Dataset entries:

::::

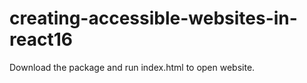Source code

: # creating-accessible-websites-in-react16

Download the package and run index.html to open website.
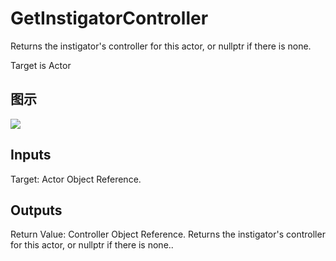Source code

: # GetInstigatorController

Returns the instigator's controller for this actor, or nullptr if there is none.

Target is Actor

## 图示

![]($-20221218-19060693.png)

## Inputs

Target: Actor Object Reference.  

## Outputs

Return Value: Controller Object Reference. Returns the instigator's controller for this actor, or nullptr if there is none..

::::

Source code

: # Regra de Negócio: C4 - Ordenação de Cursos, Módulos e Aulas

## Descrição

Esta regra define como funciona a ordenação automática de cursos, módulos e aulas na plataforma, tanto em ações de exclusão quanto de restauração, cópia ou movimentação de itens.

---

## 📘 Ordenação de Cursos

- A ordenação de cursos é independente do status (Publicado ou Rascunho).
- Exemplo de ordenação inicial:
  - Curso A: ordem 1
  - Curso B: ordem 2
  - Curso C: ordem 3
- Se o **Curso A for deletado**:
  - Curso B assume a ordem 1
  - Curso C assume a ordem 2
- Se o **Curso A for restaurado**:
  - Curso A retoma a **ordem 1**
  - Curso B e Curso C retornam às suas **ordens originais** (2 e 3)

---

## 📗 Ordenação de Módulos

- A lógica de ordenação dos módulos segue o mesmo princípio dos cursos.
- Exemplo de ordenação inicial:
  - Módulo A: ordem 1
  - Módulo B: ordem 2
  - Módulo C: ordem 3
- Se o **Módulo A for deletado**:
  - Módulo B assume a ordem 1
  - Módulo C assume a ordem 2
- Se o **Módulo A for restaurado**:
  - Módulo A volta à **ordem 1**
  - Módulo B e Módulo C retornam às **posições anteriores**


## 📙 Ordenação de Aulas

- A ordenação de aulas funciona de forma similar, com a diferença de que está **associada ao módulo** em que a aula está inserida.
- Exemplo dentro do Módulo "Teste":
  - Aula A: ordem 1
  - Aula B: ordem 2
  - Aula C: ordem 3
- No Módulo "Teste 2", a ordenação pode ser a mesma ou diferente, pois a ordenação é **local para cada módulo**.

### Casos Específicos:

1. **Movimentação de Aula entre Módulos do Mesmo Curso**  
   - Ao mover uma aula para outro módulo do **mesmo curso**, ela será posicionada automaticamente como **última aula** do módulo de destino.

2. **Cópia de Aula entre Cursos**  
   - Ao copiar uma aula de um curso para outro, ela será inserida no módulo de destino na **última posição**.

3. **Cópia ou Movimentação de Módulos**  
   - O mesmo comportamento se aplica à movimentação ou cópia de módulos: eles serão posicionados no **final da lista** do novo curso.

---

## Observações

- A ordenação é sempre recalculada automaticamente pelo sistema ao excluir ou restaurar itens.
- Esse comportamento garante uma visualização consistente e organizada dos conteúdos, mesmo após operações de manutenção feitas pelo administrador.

::::

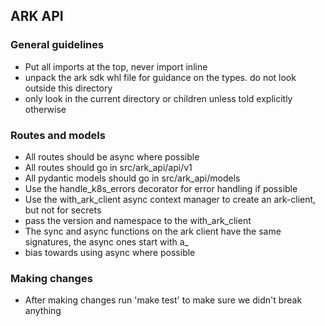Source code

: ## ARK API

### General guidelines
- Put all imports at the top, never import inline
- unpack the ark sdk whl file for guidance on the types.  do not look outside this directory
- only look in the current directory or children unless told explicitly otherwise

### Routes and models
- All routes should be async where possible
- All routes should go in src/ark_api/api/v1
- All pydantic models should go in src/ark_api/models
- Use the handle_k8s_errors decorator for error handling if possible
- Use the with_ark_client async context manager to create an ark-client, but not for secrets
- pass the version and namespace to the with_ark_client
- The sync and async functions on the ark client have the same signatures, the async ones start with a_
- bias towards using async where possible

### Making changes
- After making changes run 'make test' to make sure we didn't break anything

::::

ACTIVITY >> State how many lines of the records above hold the word "models", adding nothing beyond the number.

OUTPUT FOR THIS EXERCISE >> 2